Saved data entries –

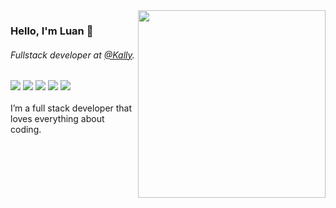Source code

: <img align="right" src="https://github.com/luan-j/luan-j/blob/main/image/illustration.png?raw=true" width="300"/>

### Hello, I'm Luan 👋

###### Fullstack developer at [@Kally](https://kally.me/).

<div>
<img src="https://img.shields.io/badge/Ts-3276E6?style=for-the-badge&logo=typescript&logoColor=white&labelColor=3276E6" />
<img src="https://img.shields.io/badge/Nodejs-1FC41A?style=for-the-badge&logo=mongodb&logoColor=fff&labelColor=1FC41A" />
<img src="https://img.shields.io/badge/ReactJs-2CFFEE?style=for-the-badge&logo=react&logoColor=000&labelColor=2CFFEE" />
<img src="https://img.shields.io/badge/MongoDB-91FF49?style=for-the-badge&logo=mongodb&logoColor=5C290E&labelColor=91FF49" />
<img src="https://img.shields.io/badge/next.js-000000?style=for-the-badge&logo=next.js&logoColor=white" />
</div>
<br />
I’m a full stack developer that loves everything about coding.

Problem – Any picture in the data is to be skipped, while each line is returned exactly as written.

Solved problem –
Source code

: <img align="right" src="https://github.com/luan-j/luan-j/blob/main/image/illustration.png?raw=true" width="300"/>

### Hello, I'm Luan 👋

###### Fullstack developer at [@Kally](https://kally.me/).

<div>
<img src="https://img.shields.io/badge/Ts-3276E6?style=for-the-badge&logo=typescript&logoColor=white&labelColor=3276E6" />
<img src="https://img.shields.io/badge/Nodejs-1FC41A?style=for-the-badge&logo=mongodb&logoColor=fff&labelColor=1FC41A" />
<img src="https://img.shields.io/badge/ReactJs-2CFFEE?style=for-the-badge&logo=react&logoColor=000&labelColor=2CFFEE" />
<img src="https://img.shields.io/badge/MongoDB-91FF49?style=for-the-badge&logo=mongodb&logoColor=5C290E&labelColor=91FF49" />
<img src="https://img.shields.io/badge/next.js-000000?style=for-the-badge&logo=next.js&logoColor=white" />
</div>
<br />
I’m a full stack developer that loves everything about coding.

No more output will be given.